Saved data entries
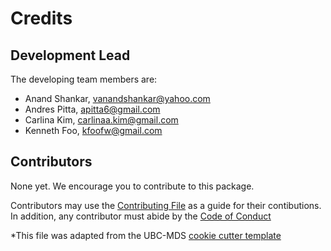# Credits


## Development Lead

The developing team members are:

* Anand Shankar, <vanandshankar@yahoo.com>
* Andres Pitta, <apitta6@gmail.com> 
* Carlina Kim, <carlinaa.kim@gmail.com> 
* Kenneth Foo, <kfoofw@gmail.com>

## Contributors

None yet. We encourage you to contribute to this package. 

Contributors may use the [Contributing File](https://github.com/UBC-MDS/pysketball/blob/master/CONTRIBUTING.md) as a guide for their contibutions. In addition, any contributor must abide by the [Code of Conduct](https://github.com/UBC-MDS/pysketball/blob/master/CONDUCT.md)

*This file was adapted from the UBC-MDS [cookie cutter template](https://github.com/UBC-MDS/cookiecutter-ubc-mds.git)
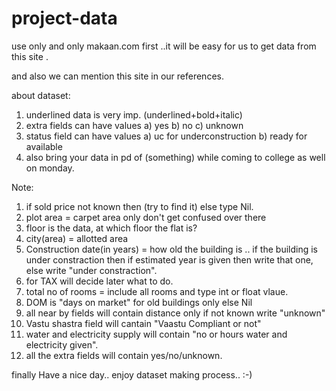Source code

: # project-data

use only and only makaan.com first ..it will be easy for us to get data from this site .

and also we can mention this site in our references.

about dataset:

1) underlined data is very imp. (underlined+bold+italic)
2) extra fields can have values 
    a) yes
    b) no
    c) unknown 
3) status field can have values
    a) uc for underconstruction
    b) ready for available
4) also bring your data in pd of (something) while coming to college as well on monday.

Note:
1) if sold price not known then (try to find it) else type Nil.
2) plot area = carpet area only don't get confused over there
3) floor is the data, at which floor the flat is?
4) city(area) = allotted area
5) Construction date(in years) = how old the building is .. if the building is under constraction then if estimated year is given then write that one, else write "under constraction".
6) for TAX will decide later what to do.
7) total no of rooms = include all rooms and type int or float vlaue.
8) DOM is "days on market" for old buildings only else Nil
9) all near by fields will contain distance only if not known write "unknown"
10) Vastu shastra field will cantain "Vaastu Compliant or not"
11) water and electricity supply will contain "no or hours water and electricity given".
12) all the extra fields will contain yes/no/unknown. 

finally Have a  nice day..
enjoy dataset making process..  :-)
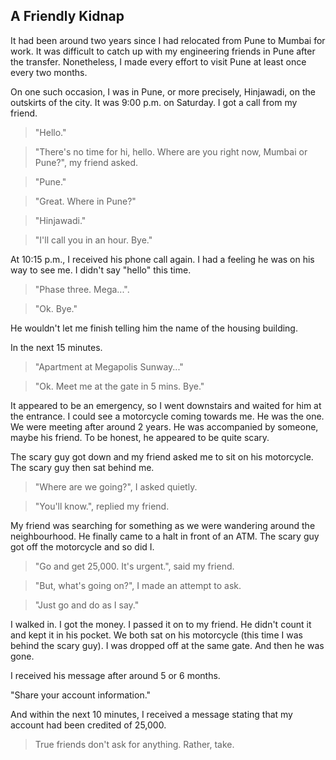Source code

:## A Friendly Kidnap

It had been around two years since I had relocated from Pune to Mumbai for work. It was difficult to catch up with my engineering friends in Pune after the transfer. Nonetheless, I made every effort to visit Pune at least once every two months.

On one such occasion, I was in Pune, or more precisely, Hinjawadi, on the outskirts of the city. It was 9:00 p.m. on Saturday. I got a call from my friend.

> "Hello."

> "There's no time for hi, hello. Where are you right now, Mumbai or Pune?", my friend asked.

> "Pune."

> "Great. Where in Pune?"

> "Hinjawadi."

> "I'll call you in an hour. Bye."

At 10:15 p.m., I received his phone call again. I had a feeling he was on his way to see me. I didn't say "hello" this time.

> "Phase three. Mega...".

> "Ok. Bye."

He wouldn't let me finish telling him the name of the housing building.

In the next 15 minutes.

> "Apartment at Megapolis Sunway..."

> "Ok. Meet me at the gate in 5 mins. Bye."

It appeared to be an emergency, so I went downstairs and waited for him at the entrance. I could see a motorcycle coming towards me. He was the one. We were meeting after around 2 years. He was accompanied by someone, maybe his friend. To be honest, he appeared to be quite scary.

The scary guy got down and my friend asked me to sit on his motorcycle. The scary guy then sat behind me. 

> "Where are we going?", I asked quietly.

> "You'll know.", replied my friend.

My friend was searching for something as we were wandering around the neighbourhood. He finally came to a halt in front of an ATM. The scary guy got off the motorcycle and so did I.

> "Go and get 25,000. It's urgent.", said my friend.

> "But, what's going on?", I made an attempt to ask.

> "Just go and do as I say."

I walked in. I got the money. I passed it on to my friend. He didn't count it and kept it in his pocket. We both sat on his motorcycle (this time I was behind the scary guy). I was dropped off at the same gate. And then he was gone.

I received his message after around 5 or 6 months.

"Share your account information."

And within the next 10 minutes, I received a message stating that my account had been credited of 25,000.

> True friends don't ask for anything. Rather, take.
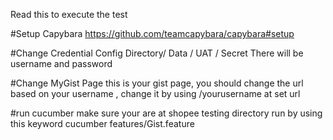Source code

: Read this to execute the test

#Setup Capybara
https://github.com/teamcapybara/capybara#setup

#Change Credential
Config Directory/ Data / UAT / Secret
There will be username and password

#Change MyGist Page
this is your gist page, you should change the url based on your username , change it by using /yourusername at set url


#run cucumber
make sure your are at shopee testing directory
run by using this keyword
cucumber features/Gist.feature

THE PROBLEM> Give the records again without a single change, and exclude the pictures.

SOLUTION TO THIS EXERCISE>
# Credits


## Development Lead

The developing team members are:

* Anand Shankar, <vanandshankar@yahoo.com>
* Andres Pitta, <apitta6@gmail.com> 
* Carlina Kim, <carlinaa.kim@gmail.com> 
* Kenneth Foo, <kfoofw@gmail.com>

## Contributors

None yet. We encourage you to contribute to this package. 

Contributors may use the [Contributing File](https://github.com/UBC-MDS/pysketball/blob/master/CONTRIBUTING.md) as a guide for their contibutions. In addition, any contributor must abide by the [Code of Conduct](https://github.com/UBC-MDS/pysketball/blob/master/CONDUCT.md)

*This file was adapted from the UBC-MDS [cookie cutter template](https://github.com/UBC-MDS/cookiecutter-ubc-mds.git)
Source code

: # project-data

use only and only makaan.com first ..it will be easy for us to get data from this site .

and also we can mention this site in our references.

about dataset:

1) underlined data is very imp. (underlined+bold+italic)
2) extra fields can have values 
    a) yes
    b) no
    c) unknown 
3) status field can have values
    a) uc for underconstruction
    b) ready for available
4) also bring your data in pd of (something) while coming to college as well on monday.

Note:
1) if sold price not known then (try to find it) else type Nil.
2) plot area = carpet area only don't get confused over there
3) floor is the data, at which floor the flat is?
4) city(area) = allotted area
5) Construction date(in years) = how old the building is .. if the building is under constraction then if estimated year is given then write that one, else write "under constraction".
6) for TAX will decide later what to do.
7) total no of rooms = include all rooms and type int or float vlaue.
8) DOM is "days on market" for old buildings only else Nil
9) all near by fields will contain distance only if not known write "unknown"
10) Vastu shastra field will cantain "Vaastu Compliant or not"
11) water and electricity supply will contain "no or hours water and electricity given".
12) all the extra fields will contain yes/no/unknown. 

finally Have a  nice day..
enjoy dataset making process..  :-)
Source code

:## A Friendly Kidnap

It had been around two years since I had relocated from Pune to Mumbai for work. It was difficult to catch up with my engineering friends in Pune after the transfer. Nonetheless, I made every effort to visit Pune at least once every two months.

On one such occasion, I was in Pune, or more precisely, Hinjawadi, on the outskirts of the city. It was 9:00 p.m. on Saturday. I got a call from my friend.

> "Hello."

> "There's no time for hi, hello. Where are you right now, Mumbai or Pune?", my friend asked.

> "Pune."

> "Great. Where in Pune?"

> "Hinjawadi."

> "I'll call you in an hour. Bye."

At 10:15 p.m., I received his phone call again. I had a feeling he was on his way to see me. I didn't say "hello" this time.

> "Phase three. Mega...".

> "Ok. Bye."

He wouldn't let me finish telling him the name of the housing building.

In the next 15 minutes.

> "Apartment at Megapolis Sunway..."

> "Ok. Meet me at the gate in 5 mins. Bye."

It appeared to be an emergency, so I went downstairs and waited for him at the entrance. I could see a motorcycle coming towards me. He was the one. We were meeting after around 2 years. He was accompanied by someone, maybe his friend. To be honest, he appeared to be quite scary.

The scary guy got down and my friend asked me to sit on his motorcycle. The scary guy then sat behind me. 

> "Where are we going?", I asked quietly.

> "You'll know.", replied my friend.

My friend was searching for something as we were wandering around the neighbourhood. He finally came to a halt in front of an ATM. The scary guy got off the motorcycle and so did I.

> "Go and get 25,000. It's urgent.", said my friend.

> "But, what's going on?", I made an attempt to ask.

> "Just go and do as I say."

I walked in. I got the money. I passed it on to my friend. He didn't count it and kept it in his pocket. We both sat on his motorcycle (this time I was behind the scary guy). I was dropped off at the same gate. And then he was gone.

I received his message after around 5 or 6 months.

"Share your account information."

And within the next 10 minutes, I received a message stating that my account had been credited of 25,000.

> True friends don't ask for anything. Rather, take.
Source code

: Read this to execute the test

#Setup Capybara
https://github.com/teamcapybara/capybara#setup

#Change Credential
Config Directory/ Data / UAT / Secret
There will be username and password

#Change MyGist Page
this is your gist page, you should change the url based on your username , change it by using /yourusername at set url


#run cucumber
make sure your are at shopee testing directory
run by using this keyword
cucumber features/Gist.feature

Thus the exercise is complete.